As things began to align with the technology, method of playback and how it was going to be used in place, Sky also had “to train a whole bunch of people that maybe have no experience of Ableton, or no experience of playing a crowd live and no way really to rehearse it to, to train all these people and go live with it.”

Picture from Sky Sports control room

With about 16 faders, and about 128 buttons at their disposal, the sound engineers try to anticipate what could happen and react to events on the pitch

As McCue concedes, “there was [sic] a few mistakes. I think we triggered a goal when it was a miss”, but that “over time it became very refined and actually became a really integral part of our broadcasting.”

“It is very hands-on, very dynamic. There’s no algorithms per se and there are lots of different loops, and what [the] sound supervisors are doing, blending those loops on top of each other, and then having these kinds of specific events that they can trigger on demand.”
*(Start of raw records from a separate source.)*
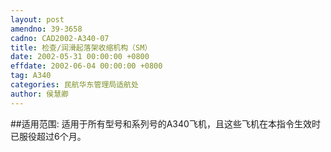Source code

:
 ```yaml
---
layout: post
amendno: 39-3658
cadno: CAD2002-A340-07
title: 检查/润滑起落架收缩机构（SM）
date: 2002-05-31 00:00:00 +0800
effdate: 2002-06-04 00:00:00 +0800
tag: A340
categories: 民航华东管理局适航处
author: 侯慧卿
---
```


##适用范围:
适用于所有型号和系列号的A340飞机，且这些飞机在本指令生效时已服役超过6个月。

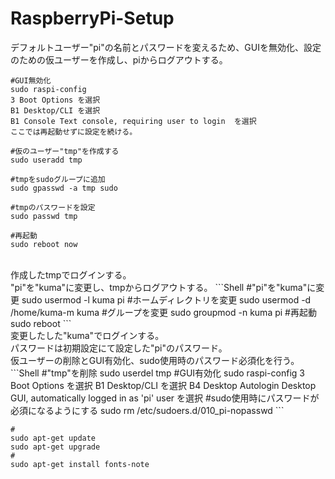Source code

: # RaspberryPi-Setup

デフォルトユーザー"pi"の名前とパスワードを変えるため、GUIを無効化、設定のための仮ユーザーを作成し、piからログアウトする。
```Shell
#GUI無効化
sudo raspi-config
3 Boot Options を選択
B1 Desktop/CLI を選択
B1 Console Text console, requiring user to login  を選択
ここでは再起動せずに設定を続ける。

#仮のユーザー"tmp"を作成する
sudo useradd tmp

#tmpをsudoグループに追加
sudo gpasswd -a tmp sudo

#tmpのパスワードを設定
sudo passwd tmp

#再起動
sudo reboot now
```
<br>
作成したtmpでログインする。<br>
"pi"を"kuma"に変更し、tmpからログアウトする。
```Shell
#"pi"を"kuma"に変更
sudo usermod -l kuma pi
#ホームディレクトリを変更
sudo usermod -d /home/kuma-m kuma
#グループを変更
sudo groupmod -n kuma pi
#再起動
sudo reboot
```
<br>
変更したした"kuma"でログインする。<br>
パスワードは初期設定にて設定した"pi"のパスワード。<br>
仮ユーザーの削除とGUI有効化、sudo使用時のパスワード必須化を行う。
```Shell
#"tmp"を削除
sudo userdel tmp
#GUI有効化
sudo raspi-config
3 Boot Options を選択
B1 Desktop/CLI を選択
B4 Desktop Autologin Desktop GUI, automatically logged in as 'pi' user を選択
#sudo使用時にパスワードが必須になるようにする
sudo rm /etc/sudoers.d/010_pi-nopasswd 
```



```Shell
#
sudo apt-get update
sudo apt-get upgrade
#
sudo apt-get install fonts-note

```

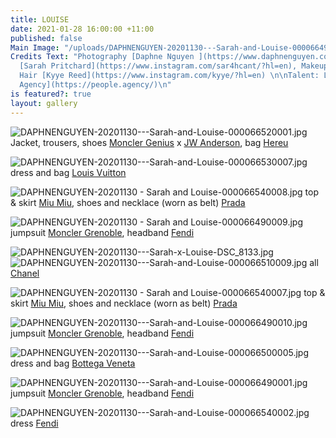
 ```yaml
---
title: LOUISE
date: 2021-01-28 16:00:00 +11:00
published: false
Main Image: "/uploads/DAPHNENGUYEN-20201130---Sarah-and-Louise-000066490001.jpg"
Credits Text: "Photography [Daphne Nguyen ](https://www.daphnenguyen.com/), Styling
  [Sarah Pritchard](https://www.instagram.com/sar4hcant/?hl=en), Makeup [Joel Babicci](https://www.instagram.com/joel_babicci/?hl=en),
  Hair [Kyye Reed](https://www.instagram.com/kyye/?hl=en) \n\nTalent: Louise @ [People
  Agency](https://people.agency/)\n"
is featured?: true
layout: gallery
---
```


![DAPHNENGUYEN-20201130---Sarah-and-Louise-000066520001.jpg](/uploads/DAPHNENGUYEN-20201130---Sarah-and-Louise-000066520001.jpg)
Jacket, trousers, shoes [Moncler Genius](https://www.moncler.com/gb/) x [JW Anderson](https://www.jwanderson.com/au/), bag [Hereu](https://hereustudio.com/) 

![DAPHNENGUYEN-20201130---Sarah-and-Louise-000066530007.jpg](/uploads/DAPHNENGUYEN-20201130---Sarah-and-Louise-000066530007.jpg)
dress and bag [Louis Vuitton](https://au.louisvuitton.com/eng-au/homepage) 

![DAPHNENGUYEN-20201130 - Sarah and Louise-000066540008.jpg](/uploads/DAPHNENGUYEN-20201130%20-%20Sarah%20and%20Louise-000066540008.jpg)
top & skirt [Miu Miu](https://www.miumiu.com/au/en.html), shoes and necklace (worn as belt) [Prada ](https://www.prada.com/au/en.html)

![DAPHNENGUYEN-20201130 - Sarah and Louise-000066490009.jpg](/uploads/DAPHNENGUYEN-20201130%20-%20Sarah%20and%20Louise-000066490009.jpg)
jumpsuit [Moncler Grenoble](https://www.moncler.com/gb/), headband [Fendi](https://www.fendi.com/au/) 

![DAPHNENGUYEN-20201130---Sarah-x-Louise-DSC_8133.jpg](/uploads/DAPHNENGUYEN-20201130---Sarah-x-Louise-DSC_8133.jpg)
![DAPHNENGUYEN-20201130---Sarah-and-Louise-000066510009.jpg](/uploads/DAPHNENGUYEN-20201130---Sarah-and-Louise-000066510009.jpg)
all [Chanel](https://www.chanel.com/au/)

![DAPHNENGUYEN-20201130 - Sarah and Louise-000066540007.jpg](/uploads/DAPHNENGUYEN-20201130%20-%20Sarah%20and%20Louise-000066540007.jpg)
top & skirt [Miu Miu](https://www.miumiu.com/au/en.html), shoes and necklace (worn as belt) [Prada](https://www.prada.com/au/en.html) 

![DAPHNENGUYEN-20201130---Sarah-and-Louise-000066490010.jpg](/uploads/DAPHNENGUYEN-20201130---Sarah-and-Louise-000066490010.jpg)
jumpsuit [Moncler Grenoble](https://www.moncler.com/gb/), headband [Fendi](https://www.fendi.com/au/) 

![DAPHNENGUYEN-20201130---Sarah-and-Louise-000066500005.jpg](/uploads/DAPHNENGUYEN-20201130---Sarah-and-Louise-000066500005.jpg)
dress and bag [Bottega Veneta](https://www.bottegaveneta.com/au)

![DAPHNENGUYEN-20201130---Sarah-and-Louise-000066490001.jpg](/uploads/DAPHNENGUYEN-20201130---Sarah-and-Louise-000066490001.jpg)
jumpsuit [Moncler Grenoble](https://www.moncler.com/gb/), headband [Fendi](https://www.fendi.com/au/) 

![DAPHNENGUYEN-20201130---Sarah-and-Louise-000066540002.jpg](/uploads/DAPHNENGUYEN-20201130---Sarah-and-Louise-000066540002.jpg)
dress [Fendi](https://www.fendi.com/au/)

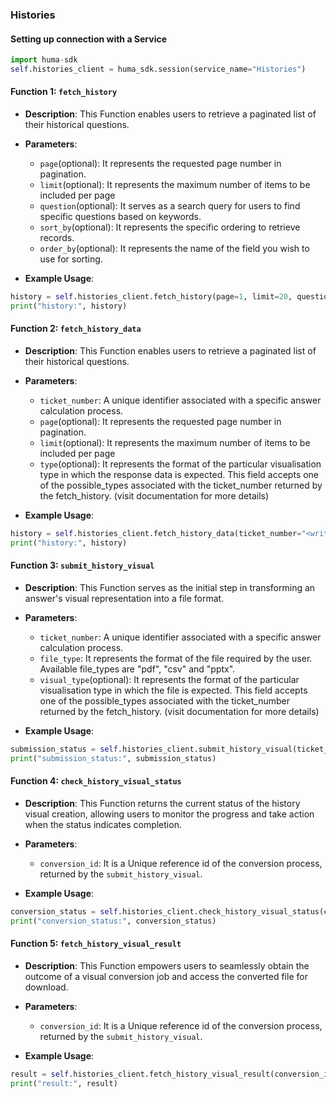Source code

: ### Histories

#### Setting up connection with a Service

```python
import huma-sdk
self.histories_client = huma_sdk.session(service_name="Histories")
```

#### Function 1: `fetch_history`

- **Description**: This Function enables users to retrieve a paginated list of their historical questions.
- **Parameters**:
  - `page`(optional): It represents the requested page number in pagination.
  - `limit`(optional): It represents the maximum number of items to be included per page
  - `question`(optional): It serves as a search query for users to find specific questions based on keywords.
  - `sort_by`(optional): It represents the specific ordering to retrieve records.
  - `order_by`(optional): It represents the name of the field you wish to use for sorting.
 
- **Example Usage**:

```python
history = self.histories_client.fetch_history(page=1, limit=20, question="<write your keyword to search>", order_by="created_date", sort_by=-1)
print("history:", history)
```

#### Function 2: `fetch_history_data`

- **Description**: This Function enables users to retrieve a paginated list of their historical questions.
- **Parameters**:
  - `ticket_number`: A unique identifier associated with a specific answer calculation process.
  - `page`(optional): It represents the requested page number in pagination.
  - `limit`(optional): It represents the maximum number of items to be included per page
  - `type`(optional): It represents the format of the particular visualisation type in which the response data is expected. This field accepts one of the possible_types associated with the ticket_number returned by the fetch_history. (visit documentation for more details)
 
- **Example Usage**:

```python
history = self.histories_client.fetch_history_data(ticket_number="<write your ticket number>", page=1, limit=20, type="<write required visual data type>")
print("history:", history)
```

#### Function 3: `submit_history_visual`

- **Description**: This Function serves as the initial step in transforming an answer's visual representation into a file format.
- **Parameters**:
  - `ticket_number`: A unique identifier associated with a specific answer calculation process.
  - `file_type`: It represents the format of the file required by the user. Available file_types are "pdf", "csv" and "pptx".
  - `visual_type`(optional): It represents the format of the particular visualisation type in which the file is expected. This field accepts one of the possible_types associated with the ticket_number returned by the fetch_history. (visit documentation for more details)
 
- **Example Usage**:

```python
submission_status = self.histories_client.submit_history_visual(ticket_number="<write your ticket number>", file_type="<write your required file type>",visual_type="<write your required visual type>")
print("submission_status:", submission_status)
```

#### Function 4: `check_history_visual_status`

- **Description**: This Function returns the current status of the history visual creation, allowing users to monitor the progress and take action when the status indicates completion.
- **Parameters**:
  - `conversion_id`: It is a Unique reference id of the conversion process, returned by the `submit_history_visual`.
 
- **Example Usage**:

```python
conversion_status = self.histories_client.check_history_visual_status(conversion_id="<write your conversion id>")
print("conversion_status:", conversion_status)
```

#### Function 5: `fetch_history_visual_result`

- **Description**: This Function empowers users to seamlessly obtain the outcome of a visual conversion job and access the converted file for download.
- **Parameters**:
  - `conversion_id`: It is a Unique reference id of the conversion process, returned by the `submit_history_visual`.
 
- **Example Usage**:

```python
result = self.histories_client.fetch_history_visual_result(conversion_id="<write your conversion id>")
print("result:", result)
```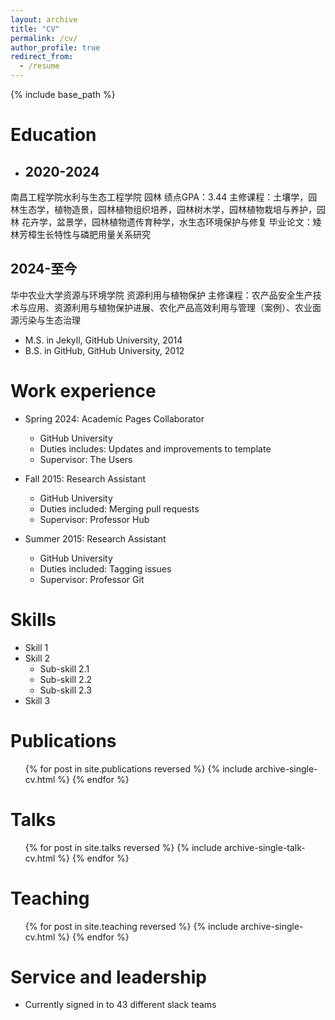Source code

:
 ```yaml
---
layout: archive
title: "CV"
permalink: /cv/
author_profile: true
redirect_from:
  - /resume
---
```


{% include base_path %}

Education
======
* ## **2020-2024**

南昌工程学院水利与生态工程学院  园林
绩点GPA：3.44 
主修课程：土壤学，园林生态学，植物造景，园林植物组织培养，园林树木学，园林植物栽培与养护，园林 花卉学，盆景学，园林植物遗传育种学，水生态环境保护与修复
毕业论文：矮林芳樟生长特性与磷肥用量关系研究  

## **2024-至今**

华中农业大学资源与环境学院  资源利用与植物保护
主修课程：农产品安全生产技术与应用、资源利用与植物保护进展、农化产品高效利用与管理（案例）、农业面源污染与生态治理
* M.S. in Jekyll, GitHub University, 2014
* B.S. in GitHub, GitHub University, 2012

Work experience
======
* Spring 2024: Academic Pages Collaborator
  * GitHub University
  * Duties includes: Updates and improvements to template
  * Supervisor: The Users

* Fall 2015: Research Assistant
  * GitHub University
  * Duties included: Merging pull requests
  * Supervisor: Professor Hub

* Summer 2015: Research Assistant
  * GitHub University
  * Duties included: Tagging issues
  * Supervisor: Professor Git
  
Skills
======
* Skill 1
* Skill 2
  * Sub-skill 2.1
  * Sub-skill 2.2
  * Sub-skill 2.3
* Skill 3

Publications
======
  <ul>{% for post in site.publications reversed %}
    {% include archive-single-cv.html %}
  {% endfor %}</ul>
  
Talks
======
  <ul>{% for post in site.talks reversed %}
    {% include archive-single-talk-cv.html  %}
  {% endfor %}</ul>
  
Teaching
======
  <ul>{% for post in site.teaching reversed %}
    {% include archive-single-cv.html %}
  {% endfor %}</ul>
  
Service and leadership
======
* Currently signed in to 43 different slack teams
“It went from something flat to something very immersive and wrapped around you”

But Sky is also broadcasting Premier League football in Dolby Atmos. They adopted the object-based audio tech several years back, and have pushed its use from art shows to live music events. In the context of adding virtual crowds, that added a little more complexity.
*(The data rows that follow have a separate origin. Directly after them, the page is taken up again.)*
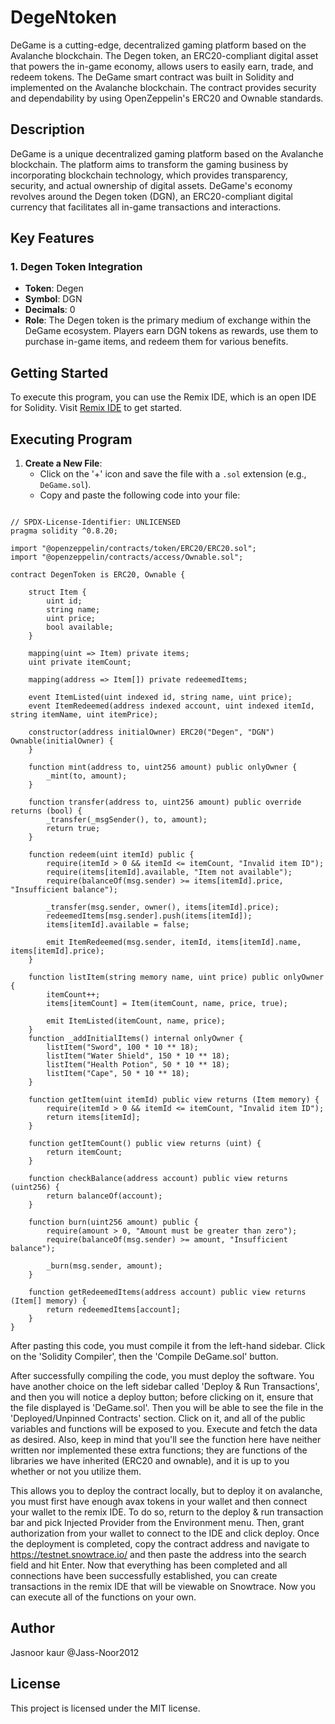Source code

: # DegeNtoken
DeGame is a cutting-edge, decentralized gaming platform based on the Avalanche blockchain. The Degen token, an ERC20-compliant digital asset that powers the in-game economy, allows users to easily earn, trade, and redeem tokens. The DeGame smart contract was built in Solidity and implemented on the Avalanche blockchain. The contract provides security and dependability by using OpenZeppelin's ERC20 and Ownable standards.
## Description
DeGame is a unique decentralized gaming platform based on the Avalanche blockchain. The platform aims to transform the gaming business by incorporating blockchain technology, which provides transparency, security, and actual ownership of digital assets. DeGame's economy revolves around the Degen token (DGN), an ERC20-compliant digital currency that facilitates all in-game transactions and interactions.
## Key Features

### 1. Degen Token Integration

- **Token**: Degen
- **Symbol**: DGN
- **Decimals**: 0
- **Role**: The Degen token is the primary medium of exchange within the DeGame ecosystem. Players earn DGN tokens as rewards, use them to purchase in-game items, and redeem them for various benefits.

## Getting Started

To execute this program, you can use the Remix IDE, which is an open IDE for Solidity. Visit [Remix IDE](https://remix.ethereum.org/) to get started.

## Executing Program

1. **Create a New File**:
    - Click on the '+' icon and save the file with a `.sol` extension (e.g., `DeGame.sol`).
    - Copy and paste the following code into your file:

```solidity

// SPDX-License-Identifier: UNLICENSED
pragma solidity ^0.8.20;

import "@openzeppelin/contracts/token/ERC20/ERC20.sol";
import "@openzeppelin/contracts/access/Ownable.sol";

contract DegenToken is ERC20, Ownable {

    struct Item {
        uint id;
        string name;
        uint price;
        bool available;
    }

    mapping(uint => Item) private items;
    uint private itemCount;

    mapping(address => Item[]) private redeemedItems;

    event ItemListed(uint indexed id, string name, uint price);
    event ItemRedeemed(address indexed account, uint indexed itemId, string itemName, uint itemPrice);

    constructor(address initialOwner) ERC20("Degen", "DGN") Ownable(initialOwner) {
    }

    function mint(address to, uint256 amount) public onlyOwner {
        _mint(to, amount);
    }

    function transfer(address to, uint256 amount) public override returns (bool) {
        _transfer(_msgSender(), to, amount);
        return true;
    }

    function redeem(uint itemId) public {
        require(itemId > 0 && itemId <= itemCount, "Invalid item ID");
        require(items[itemId].available, "Item not available");
        require(balanceOf(msg.sender) >= items[itemId].price, "Insufficient balance");

        _transfer(msg.sender, owner(), items[itemId].price);
        redeemedItems[msg.sender].push(items[itemId]);
        items[itemId].available = false;

        emit ItemRedeemed(msg.sender, itemId, items[itemId].name, items[itemId].price);
    }

    function listItem(string memory name, uint price) public onlyOwner {
        itemCount++;
        items[itemCount] = Item(itemCount, name, price, true);

        emit ItemListed(itemCount, name, price);
    }
    function _addInitialItems() internal onlyOwner {
        listItem("Sword", 100 * 10 ** 18);
        listItem("Water Shield", 150 * 10 ** 18);
        listItem("Health Potion", 50 * 10 ** 18);
        listItem("Cape", 50 * 10 ** 18);
    }

    function getItem(uint itemId) public view returns (Item memory) {
        require(itemId > 0 && itemId <= itemCount, "Invalid item ID");
        return items[itemId];
    }

    function getItemCount() public view returns (uint) {
        return itemCount;
    }

    function checkBalance(address account) public view returns (uint256) {
        return balanceOf(account);
    }

    function burn(uint256 amount) public {
        require(amount > 0, "Amount must be greater than zero");
        require(balanceOf(msg.sender) >= amount, "Insufficient balance");

        _burn(msg.sender, amount);
    }

    function getRedeemedItems(address account) public view returns (Item[] memory) {
        return redeemedItems[account];
    }
}
```
After pasting this code, you must compile it from the left-hand sidebar. Click on the 'Solidity Compiler', then the 'Compile DeGame.sol' button.

After successfully compiling the code, you must deploy the software. You have another choice on the left sidebar called 'Deploy & Run Transactions', and then you will notice a deploy button; before clicking on it, ensure that the file displayed is 'DeGame.sol'. Then you will be able to see the file in the 'Deployed/Unpinned Contracts' section. Click on it, and all of the public variables and functions will be exposed to you. Execute and fetch the data as desired. Also, keep in mind that you'll see the function here have neither written nor implemented these extra functions; they are functions of the libraries we have inherited (ERC20 and ownable), and it is up to you whether or not you utilize them.

This allows you to deploy the contract locally, but to deploy it on avalanche, you must first have enough avax tokens in your wallet and then connect your wallet to the remix IDE. To do so, return to the deploy & run transaction bar and pick Injected Provider from the Environment menu. Then, grant authorization from your wallet to connect to the IDE and click deploy. Once the deployment is completed, copy the contract address and navigate to https://testnet.snowtrace.io/ and then paste the address into the search field and hit Enter. Now that everything has been completed and all connections have been successfully established, you can create transactions in the remix IDE that will be viewable on Snowtrace. Now you can execute all of the functions on your own.

## Author
Jasnoor kaur
@Jass-Noor2012

## License
This project is licensed under the MIT license.
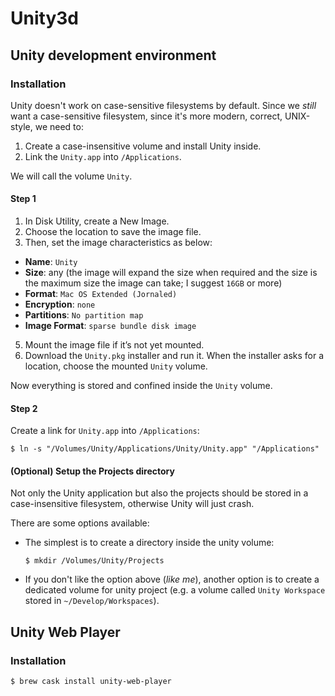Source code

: # Unity3d

## Unity development environment

### Installation

Unity doesn't work on case-sensitive filesystems by default.
Since we *still* want a case-sensitive filesystem, since it's more modern, correct, UNIX-style,
we need to:

1. Create a case-insensitive volume and install Unity inside.
2. Link the `Unity.app` into `/Applications`.

We will call the volume `Unity`.

#### Step 1

1. In Disk Utility, create a New Image.
3. Choose the location to save the image file.
4. Then, set the image characteristics as below:
  * **Name**: `Unity`
  * **Size**: any (the image will expand the size when required and the size is the maximum size the image can take; I suggest `16GB` or more)
  * **Format**: `Mac OS Extended (Jornaled)`
  * **Encryption**: `none`
  * **Partitions**: `No partition map`
  * **Image Format**: `sparse bundle disk image`
5. Mount the image file if it’s not yet mounted.
6. Download the `Unity.pkg` installer and run it. When the installer asks for a location, choose the mounted `Unity` volume.

Now everything is stored and confined inside the `Unity` volume.

#### Step 2

Create a link for `Unity.app` into `/Applications`: 

```ShellSession
$ ln -s "/Volumes/Unity/Applications/Unity/Unity.app" "/Applications"
```

#### (Optional) Setup the Projects directory

Not only the Unity application but also the projects should be stored in a case-insensitive filesystem, otherwise Unity will just crash.

There are some options available:

* The simplest is to create a directory inside the unity volume:

  ```ShellSession
  $ mkdir /Volumes/Unity/Projects
  ```

* If you don't like the option above (*like me*), another option is to create a dedicated volume for unity project (e.g. a volume called `Unity Workspace` stored in `~/Develop/Workspaces`).

## Unity Web Player

### Installation

```ShellSession
$ brew cask install unity-web-player
```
Usually, matchday sounds are captured with mics positioned around the pitch, with mics also in the gantry and pointed back at crowds to create a sense of height, as well as layering in discreet effects (such as PA announcements). Without physical crowds, there’s a space that needs filling.

Picture of Sky Sports control room

Covering two Premier League matches at once

And so with the crowd chants mixed into the Ableton Live workflow, the team essentially lifted the crowd noises and as McCue explains “we kind of panned to them so they existed in the 5.1 realm, but also existed in the height realm, and what that did was give you a bit of a lump of immersion above you… it gave you that enveloping kind of singing crowd [that’d] you’d expect at a football match because that’s where a lot of the a lot of the noise comes from.”

And by sneaking in some localised PA announcements into the heights, McCue calls the difference “night and day”, with the “echoey ropey old stadium PA above your head” making you feel as if you’re at the venue.

Related: Best Dolby Atmos soundbars

Picture of Sky Sports control room

Considering the initial reaction to virtual crowds was not unlike a bad rash, a good chunk of football fans have eventually been converted. There have been some occasions – with Sky and other broadcasters too – where I’ve forgotten there aren’t any physical crowds there.

And we’ll be hearing more of Sky’s work, taking what worked and what didn’t with Project Restart, and applying that to its virtual crowds as the new season gets up and running. You could even see it applied to other sports, such as boxing, in the near future.

While it’s undoubtedly a compromise, it’s an innovation that’s making the somewhat sombre feeling of not being in stadiums just that little less keenly felt.